Instructions to follow: With the pictures set aside, return the lines below exactly, beginning at the first and ending at the line containing "O desempenho dos estudantes".

Input:
>>

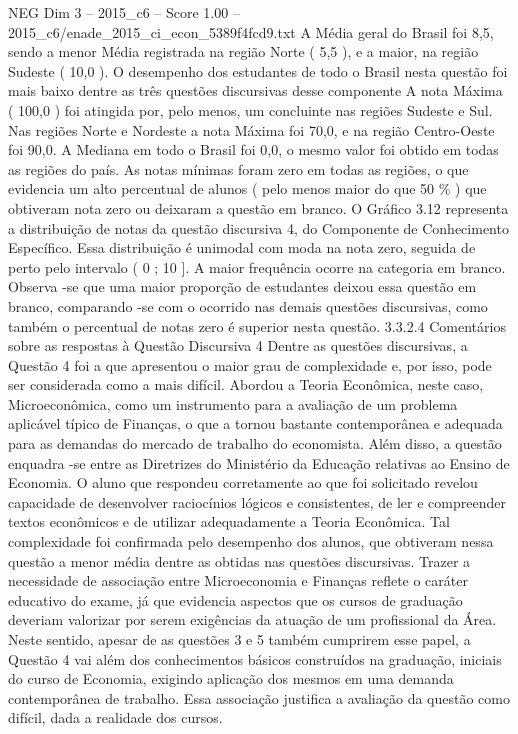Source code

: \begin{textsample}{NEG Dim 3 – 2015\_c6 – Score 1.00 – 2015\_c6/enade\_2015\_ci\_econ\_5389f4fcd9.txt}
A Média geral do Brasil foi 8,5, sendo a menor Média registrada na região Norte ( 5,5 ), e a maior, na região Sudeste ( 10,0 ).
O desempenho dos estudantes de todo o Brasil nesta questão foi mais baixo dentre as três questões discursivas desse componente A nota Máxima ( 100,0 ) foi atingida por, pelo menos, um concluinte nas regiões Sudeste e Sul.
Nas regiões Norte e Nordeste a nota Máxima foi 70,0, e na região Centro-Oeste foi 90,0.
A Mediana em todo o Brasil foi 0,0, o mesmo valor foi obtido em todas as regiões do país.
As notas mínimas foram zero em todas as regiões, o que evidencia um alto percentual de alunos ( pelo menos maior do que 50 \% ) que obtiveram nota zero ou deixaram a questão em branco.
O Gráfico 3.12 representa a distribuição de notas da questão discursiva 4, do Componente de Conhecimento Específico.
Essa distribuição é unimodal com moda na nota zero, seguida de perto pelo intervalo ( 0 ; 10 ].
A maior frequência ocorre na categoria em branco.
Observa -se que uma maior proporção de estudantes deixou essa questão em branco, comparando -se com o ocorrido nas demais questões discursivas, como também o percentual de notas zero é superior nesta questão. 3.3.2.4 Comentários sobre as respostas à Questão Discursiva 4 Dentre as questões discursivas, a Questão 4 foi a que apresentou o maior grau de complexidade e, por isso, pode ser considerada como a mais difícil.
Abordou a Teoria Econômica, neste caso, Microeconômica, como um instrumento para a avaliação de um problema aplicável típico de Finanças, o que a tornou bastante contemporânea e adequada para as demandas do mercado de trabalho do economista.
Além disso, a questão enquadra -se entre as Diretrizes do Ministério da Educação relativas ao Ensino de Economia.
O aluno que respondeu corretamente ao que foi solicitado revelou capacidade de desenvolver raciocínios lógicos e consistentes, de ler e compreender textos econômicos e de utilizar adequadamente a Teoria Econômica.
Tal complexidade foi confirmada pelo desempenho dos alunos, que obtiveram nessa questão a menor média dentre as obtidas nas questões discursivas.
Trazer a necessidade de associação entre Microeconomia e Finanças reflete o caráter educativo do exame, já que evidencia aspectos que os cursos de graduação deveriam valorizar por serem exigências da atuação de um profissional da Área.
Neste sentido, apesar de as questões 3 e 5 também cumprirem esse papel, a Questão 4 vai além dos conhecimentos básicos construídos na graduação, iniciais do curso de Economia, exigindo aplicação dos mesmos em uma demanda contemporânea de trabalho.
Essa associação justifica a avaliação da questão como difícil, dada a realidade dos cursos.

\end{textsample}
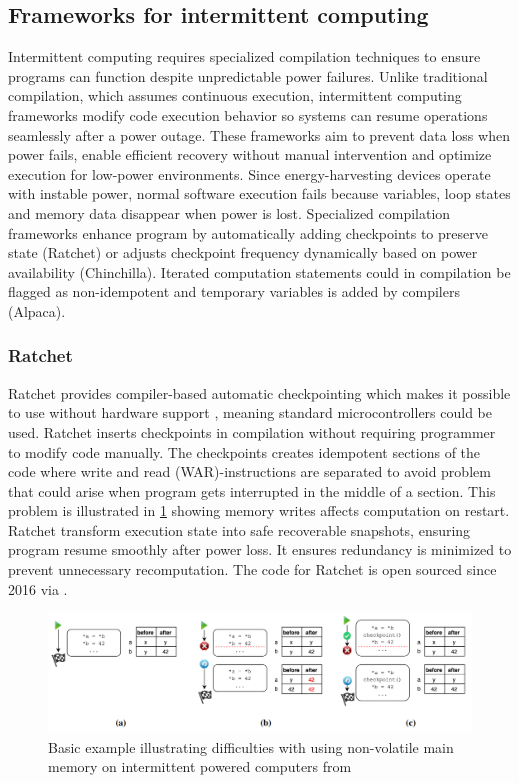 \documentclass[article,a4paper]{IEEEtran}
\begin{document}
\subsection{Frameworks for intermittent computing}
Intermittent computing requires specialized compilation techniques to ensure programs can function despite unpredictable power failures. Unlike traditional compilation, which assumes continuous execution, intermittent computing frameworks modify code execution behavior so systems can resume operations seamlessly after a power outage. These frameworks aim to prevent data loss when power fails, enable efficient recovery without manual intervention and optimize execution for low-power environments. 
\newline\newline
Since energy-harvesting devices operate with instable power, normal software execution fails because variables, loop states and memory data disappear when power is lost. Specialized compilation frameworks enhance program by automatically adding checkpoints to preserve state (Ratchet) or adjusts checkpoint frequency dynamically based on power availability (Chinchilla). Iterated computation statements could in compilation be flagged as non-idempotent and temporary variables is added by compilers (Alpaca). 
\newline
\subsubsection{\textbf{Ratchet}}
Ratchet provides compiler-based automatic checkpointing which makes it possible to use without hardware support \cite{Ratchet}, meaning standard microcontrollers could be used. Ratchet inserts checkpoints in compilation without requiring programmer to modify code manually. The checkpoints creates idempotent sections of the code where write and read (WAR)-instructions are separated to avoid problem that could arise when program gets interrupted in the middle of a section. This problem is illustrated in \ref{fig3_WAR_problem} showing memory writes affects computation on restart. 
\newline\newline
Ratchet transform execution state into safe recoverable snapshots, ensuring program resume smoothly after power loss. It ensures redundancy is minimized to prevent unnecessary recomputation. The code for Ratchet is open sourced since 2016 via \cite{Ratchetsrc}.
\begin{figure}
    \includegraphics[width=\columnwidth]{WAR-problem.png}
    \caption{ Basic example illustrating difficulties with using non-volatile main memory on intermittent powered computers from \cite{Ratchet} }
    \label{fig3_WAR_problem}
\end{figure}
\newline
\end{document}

<<

Task solution:
Source code

: \begin{textsample}{NEG Dim 3 – 2015\_c6 – Score 1.00 – 2015\_c6/enade\_2015\_ci\_econ\_5389f4fcd9.txt}
A Média geral do Brasil foi 8,5, sendo a menor Média registrada na região Norte ( 5,5 ), e a maior, na região Sudeste ( 10,0 ).
O desempenho dos estudantes de todo o Brasil nesta questão foi mais baixo dentre as três questões discursivas desse componente A nota Máxima ( 100,0 ) foi atingida por, pelo menos, um concluinte nas regiões Sudeste e Sul.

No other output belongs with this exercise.